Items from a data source
"""
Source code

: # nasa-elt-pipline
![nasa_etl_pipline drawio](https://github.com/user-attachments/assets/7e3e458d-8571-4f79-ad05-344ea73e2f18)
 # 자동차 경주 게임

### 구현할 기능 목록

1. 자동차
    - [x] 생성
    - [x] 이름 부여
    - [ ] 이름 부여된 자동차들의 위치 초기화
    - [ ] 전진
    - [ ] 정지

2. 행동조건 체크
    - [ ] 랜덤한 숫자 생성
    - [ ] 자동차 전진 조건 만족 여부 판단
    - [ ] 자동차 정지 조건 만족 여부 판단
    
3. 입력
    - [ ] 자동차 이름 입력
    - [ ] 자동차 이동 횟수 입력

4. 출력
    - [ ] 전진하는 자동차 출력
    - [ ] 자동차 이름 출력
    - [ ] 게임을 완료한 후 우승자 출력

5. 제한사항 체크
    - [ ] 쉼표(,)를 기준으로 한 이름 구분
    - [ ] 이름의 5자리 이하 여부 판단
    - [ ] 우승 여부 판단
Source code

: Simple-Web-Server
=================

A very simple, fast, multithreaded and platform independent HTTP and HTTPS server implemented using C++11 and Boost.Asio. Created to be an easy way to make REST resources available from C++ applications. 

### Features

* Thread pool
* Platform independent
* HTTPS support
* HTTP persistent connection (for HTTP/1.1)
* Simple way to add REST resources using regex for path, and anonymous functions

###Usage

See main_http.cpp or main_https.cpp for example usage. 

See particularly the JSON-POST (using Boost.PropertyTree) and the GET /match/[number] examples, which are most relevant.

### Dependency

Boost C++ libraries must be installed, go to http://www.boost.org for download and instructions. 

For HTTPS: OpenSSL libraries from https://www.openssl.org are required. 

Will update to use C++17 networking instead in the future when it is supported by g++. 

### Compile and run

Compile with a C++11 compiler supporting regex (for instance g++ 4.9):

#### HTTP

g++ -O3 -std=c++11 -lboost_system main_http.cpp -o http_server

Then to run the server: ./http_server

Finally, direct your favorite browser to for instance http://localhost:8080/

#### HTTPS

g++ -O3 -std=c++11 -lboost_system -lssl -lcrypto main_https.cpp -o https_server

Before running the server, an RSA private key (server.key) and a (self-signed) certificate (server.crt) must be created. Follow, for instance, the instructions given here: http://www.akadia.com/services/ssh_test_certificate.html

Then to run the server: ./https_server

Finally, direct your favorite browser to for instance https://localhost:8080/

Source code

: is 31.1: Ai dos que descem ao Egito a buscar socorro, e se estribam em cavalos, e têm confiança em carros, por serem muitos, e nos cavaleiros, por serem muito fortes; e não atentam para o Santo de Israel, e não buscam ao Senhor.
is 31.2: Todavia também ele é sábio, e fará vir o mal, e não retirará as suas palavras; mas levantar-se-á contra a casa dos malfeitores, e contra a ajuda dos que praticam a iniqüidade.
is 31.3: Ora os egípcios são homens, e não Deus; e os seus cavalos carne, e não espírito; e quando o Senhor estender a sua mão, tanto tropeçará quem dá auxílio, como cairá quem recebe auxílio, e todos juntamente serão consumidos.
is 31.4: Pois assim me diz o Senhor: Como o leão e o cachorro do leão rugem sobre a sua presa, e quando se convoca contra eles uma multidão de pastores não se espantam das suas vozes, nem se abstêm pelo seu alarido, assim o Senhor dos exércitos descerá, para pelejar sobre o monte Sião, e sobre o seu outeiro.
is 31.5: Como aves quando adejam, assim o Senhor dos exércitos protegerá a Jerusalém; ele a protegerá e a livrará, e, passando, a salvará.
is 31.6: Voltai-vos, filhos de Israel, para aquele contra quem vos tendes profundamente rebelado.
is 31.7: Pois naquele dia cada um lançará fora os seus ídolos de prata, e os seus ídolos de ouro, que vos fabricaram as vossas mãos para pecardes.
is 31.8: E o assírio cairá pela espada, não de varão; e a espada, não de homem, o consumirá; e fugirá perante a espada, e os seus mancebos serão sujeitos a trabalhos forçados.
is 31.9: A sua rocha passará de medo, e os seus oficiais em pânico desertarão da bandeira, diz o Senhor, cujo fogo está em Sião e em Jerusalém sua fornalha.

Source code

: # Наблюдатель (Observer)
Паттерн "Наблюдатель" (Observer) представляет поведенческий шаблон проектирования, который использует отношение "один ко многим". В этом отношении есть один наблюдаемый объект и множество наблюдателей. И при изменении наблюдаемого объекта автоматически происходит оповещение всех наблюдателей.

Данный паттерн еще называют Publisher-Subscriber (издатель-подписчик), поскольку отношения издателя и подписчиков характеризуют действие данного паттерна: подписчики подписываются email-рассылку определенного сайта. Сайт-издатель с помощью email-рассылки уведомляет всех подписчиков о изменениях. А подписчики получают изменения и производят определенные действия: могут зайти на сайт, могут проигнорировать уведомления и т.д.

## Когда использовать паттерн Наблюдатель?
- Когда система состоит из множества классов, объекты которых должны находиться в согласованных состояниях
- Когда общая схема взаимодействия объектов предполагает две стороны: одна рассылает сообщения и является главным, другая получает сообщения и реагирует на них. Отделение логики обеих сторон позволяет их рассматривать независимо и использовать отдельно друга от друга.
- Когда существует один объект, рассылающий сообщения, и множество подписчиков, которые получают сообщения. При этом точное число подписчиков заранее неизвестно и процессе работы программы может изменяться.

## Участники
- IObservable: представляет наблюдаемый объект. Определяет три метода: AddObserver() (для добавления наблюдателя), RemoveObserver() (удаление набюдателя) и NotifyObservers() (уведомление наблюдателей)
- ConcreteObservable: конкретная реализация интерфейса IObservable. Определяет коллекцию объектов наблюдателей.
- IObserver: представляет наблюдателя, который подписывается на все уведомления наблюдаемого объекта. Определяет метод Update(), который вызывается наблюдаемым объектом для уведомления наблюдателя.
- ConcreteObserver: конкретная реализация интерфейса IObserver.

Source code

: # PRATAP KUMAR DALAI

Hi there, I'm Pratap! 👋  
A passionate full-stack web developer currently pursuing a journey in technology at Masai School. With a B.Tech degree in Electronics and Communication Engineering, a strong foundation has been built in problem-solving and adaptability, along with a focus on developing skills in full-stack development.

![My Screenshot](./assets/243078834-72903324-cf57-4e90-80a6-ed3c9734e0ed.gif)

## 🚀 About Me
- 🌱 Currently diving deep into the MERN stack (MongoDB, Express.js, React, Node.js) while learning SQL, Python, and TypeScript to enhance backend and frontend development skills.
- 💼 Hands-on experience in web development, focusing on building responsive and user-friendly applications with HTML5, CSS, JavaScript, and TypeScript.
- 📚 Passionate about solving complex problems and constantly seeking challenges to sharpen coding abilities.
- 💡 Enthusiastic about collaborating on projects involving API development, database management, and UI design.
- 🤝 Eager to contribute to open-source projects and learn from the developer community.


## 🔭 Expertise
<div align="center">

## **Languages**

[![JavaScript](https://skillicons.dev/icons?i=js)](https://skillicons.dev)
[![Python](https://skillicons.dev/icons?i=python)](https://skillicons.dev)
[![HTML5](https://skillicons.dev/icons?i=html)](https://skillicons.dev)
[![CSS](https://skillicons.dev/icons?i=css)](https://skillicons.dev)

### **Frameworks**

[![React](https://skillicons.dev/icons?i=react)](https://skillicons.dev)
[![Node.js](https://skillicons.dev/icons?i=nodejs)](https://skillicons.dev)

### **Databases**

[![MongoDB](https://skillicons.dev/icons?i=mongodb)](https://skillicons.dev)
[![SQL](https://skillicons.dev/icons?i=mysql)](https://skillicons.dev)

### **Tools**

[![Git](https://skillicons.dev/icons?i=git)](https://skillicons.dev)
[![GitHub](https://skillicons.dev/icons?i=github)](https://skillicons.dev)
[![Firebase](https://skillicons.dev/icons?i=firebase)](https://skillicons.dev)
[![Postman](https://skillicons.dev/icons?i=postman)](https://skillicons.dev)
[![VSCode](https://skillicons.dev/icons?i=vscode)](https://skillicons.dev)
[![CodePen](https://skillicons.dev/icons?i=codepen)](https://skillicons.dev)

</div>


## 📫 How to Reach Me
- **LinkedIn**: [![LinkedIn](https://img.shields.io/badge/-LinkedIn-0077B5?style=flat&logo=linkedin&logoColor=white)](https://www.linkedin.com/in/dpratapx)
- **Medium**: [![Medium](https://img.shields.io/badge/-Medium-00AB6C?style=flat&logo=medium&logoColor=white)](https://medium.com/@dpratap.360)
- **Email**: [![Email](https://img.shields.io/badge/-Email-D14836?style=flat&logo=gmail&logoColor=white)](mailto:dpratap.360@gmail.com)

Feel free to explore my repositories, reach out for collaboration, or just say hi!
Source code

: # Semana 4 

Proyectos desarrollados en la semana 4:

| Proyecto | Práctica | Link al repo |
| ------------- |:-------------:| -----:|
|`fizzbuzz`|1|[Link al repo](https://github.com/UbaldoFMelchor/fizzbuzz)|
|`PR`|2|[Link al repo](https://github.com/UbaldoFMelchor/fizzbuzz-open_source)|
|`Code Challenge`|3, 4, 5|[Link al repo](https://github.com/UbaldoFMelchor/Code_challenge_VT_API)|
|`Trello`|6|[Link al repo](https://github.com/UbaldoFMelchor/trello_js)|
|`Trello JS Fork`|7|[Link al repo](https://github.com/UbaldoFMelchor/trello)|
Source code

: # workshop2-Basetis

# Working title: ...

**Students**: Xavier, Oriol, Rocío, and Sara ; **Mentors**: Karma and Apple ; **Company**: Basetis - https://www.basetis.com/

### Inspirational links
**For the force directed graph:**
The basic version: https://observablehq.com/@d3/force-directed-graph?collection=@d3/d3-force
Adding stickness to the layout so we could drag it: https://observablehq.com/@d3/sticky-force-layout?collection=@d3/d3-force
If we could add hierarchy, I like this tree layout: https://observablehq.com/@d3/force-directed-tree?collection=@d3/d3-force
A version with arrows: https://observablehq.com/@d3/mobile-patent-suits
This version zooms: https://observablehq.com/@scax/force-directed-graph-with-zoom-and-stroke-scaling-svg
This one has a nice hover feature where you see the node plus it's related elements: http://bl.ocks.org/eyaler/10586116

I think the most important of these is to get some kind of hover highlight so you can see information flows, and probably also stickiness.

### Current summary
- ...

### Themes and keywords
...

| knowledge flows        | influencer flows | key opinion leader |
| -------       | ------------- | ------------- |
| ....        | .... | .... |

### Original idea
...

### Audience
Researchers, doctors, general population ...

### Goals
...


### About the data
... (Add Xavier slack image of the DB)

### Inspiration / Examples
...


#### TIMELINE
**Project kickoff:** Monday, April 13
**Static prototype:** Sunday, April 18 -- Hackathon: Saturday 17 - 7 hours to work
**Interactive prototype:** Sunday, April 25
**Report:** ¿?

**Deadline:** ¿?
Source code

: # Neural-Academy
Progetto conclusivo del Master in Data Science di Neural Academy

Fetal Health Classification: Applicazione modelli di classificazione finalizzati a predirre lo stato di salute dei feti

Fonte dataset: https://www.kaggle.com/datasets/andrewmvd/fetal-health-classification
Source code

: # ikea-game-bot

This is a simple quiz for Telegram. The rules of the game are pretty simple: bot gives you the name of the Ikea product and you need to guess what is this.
"""
> Task objective
If a line in the records above holds the string "game", copy it out.

> Response to this exercise
: # ikea-game-bot
This is a simple quiz for Telegram. The rules of the game are pretty simple: bot gives you the name of the Ikea product and you need to guess what is this.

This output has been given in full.